*YOUR GOAL*: Only the lines from the one with "I'm pushing the" to the end of the records are wanted, each repeated exactly, both ends included.

::::::::::

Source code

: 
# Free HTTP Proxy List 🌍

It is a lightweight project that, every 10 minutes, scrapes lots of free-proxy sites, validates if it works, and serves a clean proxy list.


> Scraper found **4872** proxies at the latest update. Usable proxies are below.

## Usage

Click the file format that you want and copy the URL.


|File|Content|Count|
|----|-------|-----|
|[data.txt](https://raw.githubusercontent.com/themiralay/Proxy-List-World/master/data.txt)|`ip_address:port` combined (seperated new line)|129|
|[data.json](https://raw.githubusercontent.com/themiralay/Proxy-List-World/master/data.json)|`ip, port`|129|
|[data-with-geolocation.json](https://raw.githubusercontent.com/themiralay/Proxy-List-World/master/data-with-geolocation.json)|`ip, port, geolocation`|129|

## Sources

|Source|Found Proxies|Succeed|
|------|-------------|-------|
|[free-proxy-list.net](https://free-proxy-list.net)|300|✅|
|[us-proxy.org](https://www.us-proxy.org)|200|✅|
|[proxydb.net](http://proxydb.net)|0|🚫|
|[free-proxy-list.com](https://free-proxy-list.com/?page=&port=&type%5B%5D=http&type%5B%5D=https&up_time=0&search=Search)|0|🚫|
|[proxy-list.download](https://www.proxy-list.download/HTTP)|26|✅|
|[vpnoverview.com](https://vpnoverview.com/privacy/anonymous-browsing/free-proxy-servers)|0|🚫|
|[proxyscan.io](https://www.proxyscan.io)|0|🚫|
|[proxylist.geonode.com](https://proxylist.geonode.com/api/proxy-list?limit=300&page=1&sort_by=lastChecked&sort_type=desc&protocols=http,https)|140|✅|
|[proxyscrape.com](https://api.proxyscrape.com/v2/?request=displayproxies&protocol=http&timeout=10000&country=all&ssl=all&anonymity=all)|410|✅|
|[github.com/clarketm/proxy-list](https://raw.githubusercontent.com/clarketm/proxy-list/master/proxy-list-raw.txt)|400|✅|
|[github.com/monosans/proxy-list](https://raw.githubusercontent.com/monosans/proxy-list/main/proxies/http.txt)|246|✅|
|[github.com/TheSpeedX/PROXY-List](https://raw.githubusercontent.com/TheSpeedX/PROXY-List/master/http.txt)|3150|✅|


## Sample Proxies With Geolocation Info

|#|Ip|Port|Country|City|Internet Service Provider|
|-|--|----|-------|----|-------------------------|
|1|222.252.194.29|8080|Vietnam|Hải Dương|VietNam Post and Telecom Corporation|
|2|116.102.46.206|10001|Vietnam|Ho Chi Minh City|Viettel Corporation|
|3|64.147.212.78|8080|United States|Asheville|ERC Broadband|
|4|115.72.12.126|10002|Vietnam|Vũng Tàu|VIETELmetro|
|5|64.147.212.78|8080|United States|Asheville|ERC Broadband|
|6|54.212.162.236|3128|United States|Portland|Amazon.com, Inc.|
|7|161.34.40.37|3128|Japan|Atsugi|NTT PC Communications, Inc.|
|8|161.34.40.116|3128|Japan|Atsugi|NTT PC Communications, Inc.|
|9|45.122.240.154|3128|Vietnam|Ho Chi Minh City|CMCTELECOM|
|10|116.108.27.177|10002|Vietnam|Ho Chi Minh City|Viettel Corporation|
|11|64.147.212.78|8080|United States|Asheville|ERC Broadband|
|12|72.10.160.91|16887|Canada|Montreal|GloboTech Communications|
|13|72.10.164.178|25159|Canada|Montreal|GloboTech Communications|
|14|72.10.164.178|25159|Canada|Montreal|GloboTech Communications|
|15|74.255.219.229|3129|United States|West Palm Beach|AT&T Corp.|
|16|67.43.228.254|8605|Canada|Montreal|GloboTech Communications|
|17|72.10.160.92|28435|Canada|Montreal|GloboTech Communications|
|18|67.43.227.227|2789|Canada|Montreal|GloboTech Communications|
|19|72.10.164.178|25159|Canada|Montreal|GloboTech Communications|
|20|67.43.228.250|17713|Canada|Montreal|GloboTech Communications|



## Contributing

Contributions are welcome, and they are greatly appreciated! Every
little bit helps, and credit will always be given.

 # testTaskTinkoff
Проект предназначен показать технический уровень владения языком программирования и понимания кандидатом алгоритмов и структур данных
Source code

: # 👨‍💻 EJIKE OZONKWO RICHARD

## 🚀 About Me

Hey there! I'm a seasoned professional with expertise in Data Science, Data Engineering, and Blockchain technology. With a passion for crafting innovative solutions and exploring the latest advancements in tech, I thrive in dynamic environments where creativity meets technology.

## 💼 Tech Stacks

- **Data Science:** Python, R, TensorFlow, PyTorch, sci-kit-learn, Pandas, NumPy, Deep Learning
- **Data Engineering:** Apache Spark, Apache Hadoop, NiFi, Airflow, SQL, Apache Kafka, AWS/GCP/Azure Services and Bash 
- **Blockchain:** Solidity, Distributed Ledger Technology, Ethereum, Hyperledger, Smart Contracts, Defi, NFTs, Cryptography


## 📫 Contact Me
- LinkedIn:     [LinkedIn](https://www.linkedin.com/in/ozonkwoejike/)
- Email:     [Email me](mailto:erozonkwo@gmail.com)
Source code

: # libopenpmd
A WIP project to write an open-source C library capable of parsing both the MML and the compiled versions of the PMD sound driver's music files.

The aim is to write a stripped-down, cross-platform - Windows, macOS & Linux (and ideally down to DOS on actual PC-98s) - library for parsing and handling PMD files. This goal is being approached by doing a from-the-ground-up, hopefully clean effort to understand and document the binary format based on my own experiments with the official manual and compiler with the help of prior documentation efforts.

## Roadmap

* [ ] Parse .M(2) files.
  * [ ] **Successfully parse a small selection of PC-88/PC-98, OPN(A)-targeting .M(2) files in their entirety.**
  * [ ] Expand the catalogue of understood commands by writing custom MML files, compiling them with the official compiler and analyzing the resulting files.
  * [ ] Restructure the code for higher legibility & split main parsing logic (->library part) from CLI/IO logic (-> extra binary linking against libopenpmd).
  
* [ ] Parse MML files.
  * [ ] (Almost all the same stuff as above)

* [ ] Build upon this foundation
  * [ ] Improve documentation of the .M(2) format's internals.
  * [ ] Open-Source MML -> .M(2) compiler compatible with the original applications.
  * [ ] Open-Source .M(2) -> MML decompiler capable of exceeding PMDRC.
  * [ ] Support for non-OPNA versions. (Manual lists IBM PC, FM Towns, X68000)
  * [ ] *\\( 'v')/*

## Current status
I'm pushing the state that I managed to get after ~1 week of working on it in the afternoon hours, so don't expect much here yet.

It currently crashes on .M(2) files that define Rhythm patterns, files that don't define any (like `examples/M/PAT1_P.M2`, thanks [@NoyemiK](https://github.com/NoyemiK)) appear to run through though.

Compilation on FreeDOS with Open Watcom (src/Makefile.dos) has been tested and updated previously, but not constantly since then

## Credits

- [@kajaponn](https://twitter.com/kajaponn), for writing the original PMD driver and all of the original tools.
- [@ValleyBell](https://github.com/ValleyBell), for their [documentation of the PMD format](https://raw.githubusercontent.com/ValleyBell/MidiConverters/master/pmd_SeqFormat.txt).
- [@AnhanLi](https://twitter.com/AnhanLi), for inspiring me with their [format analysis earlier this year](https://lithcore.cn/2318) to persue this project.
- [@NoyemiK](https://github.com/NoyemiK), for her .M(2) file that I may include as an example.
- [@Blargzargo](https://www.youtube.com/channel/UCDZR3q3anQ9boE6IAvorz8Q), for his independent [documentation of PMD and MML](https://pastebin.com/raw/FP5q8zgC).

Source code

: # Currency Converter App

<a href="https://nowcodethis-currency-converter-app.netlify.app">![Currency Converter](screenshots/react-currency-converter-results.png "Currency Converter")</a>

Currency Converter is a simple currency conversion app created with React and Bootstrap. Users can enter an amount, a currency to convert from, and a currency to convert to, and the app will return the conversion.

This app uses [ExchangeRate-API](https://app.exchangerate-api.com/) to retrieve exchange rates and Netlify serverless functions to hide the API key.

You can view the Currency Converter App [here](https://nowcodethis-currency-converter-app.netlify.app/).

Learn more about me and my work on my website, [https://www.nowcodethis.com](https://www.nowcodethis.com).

::::::::::

*RESULT FOR THIS EXERCISE*:
I'm pushing the state that I managed to get after ~1 week of working on it in the afternoon hours, so don't expect much here yet.

It currently crashes on .M(2) files that define Rhythm patterns, files that don't define any (like `examples/M/PAT1_P.M2`, thanks [@NoyemiK](https://github.com/NoyemiK)) appear to run through though.

Compilation on FreeDOS with Open Watcom (src/Makefile.dos) has been tested and updated previously, but not constantly since then

## Credits

- [@kajaponn](https://twitter.com/kajaponn), for writing the original PMD driver and all of the original tools.
- [@ValleyBell](https://github.com/ValleyBell), for their [documentation of the PMD format](https://raw.githubusercontent.com/ValleyBell/MidiConverters/master/pmd_SeqFormat.txt).
- [@AnhanLi](https://twitter.com/AnhanLi), for inspiring me with their [format analysis earlier this year](https://lithcore.cn/2318) to persue this project.
- [@NoyemiK](https://github.com/NoyemiK), for her .M(2) file that I may include as an example.
- [@Blargzargo](https://www.youtube.com/channel/UCDZR3q3anQ9boE6IAvorz8Q), for his independent [documentation of PMD and MML](https://pastebin.com/raw/FP5q8zgC).

Source code

: # Currency Converter App

<a href="https://nowcodethis-currency-converter-app.netlify.app">![Currency Converter](screenshots/react-currency-converter-results.png "Currency Converter")</a>

Currency Converter is a simple currency conversion app created with React and Bootstrap. Users can enter an amount, a currency to convert from, and a currency to convert to, and the app will return the conversion.

This app uses [ExchangeRate-API](https://app.exchangerate-api.com/) to retrieve exchange rates and Netlify serverless functions to hide the API key.

You can view the Currency Converter App [here](https://nowcodethis-currency-converter-app.netlify.app/).

Learn more about me and my work on my website, [https://www.nowcodethis.com](https://www.nowcodethis.com).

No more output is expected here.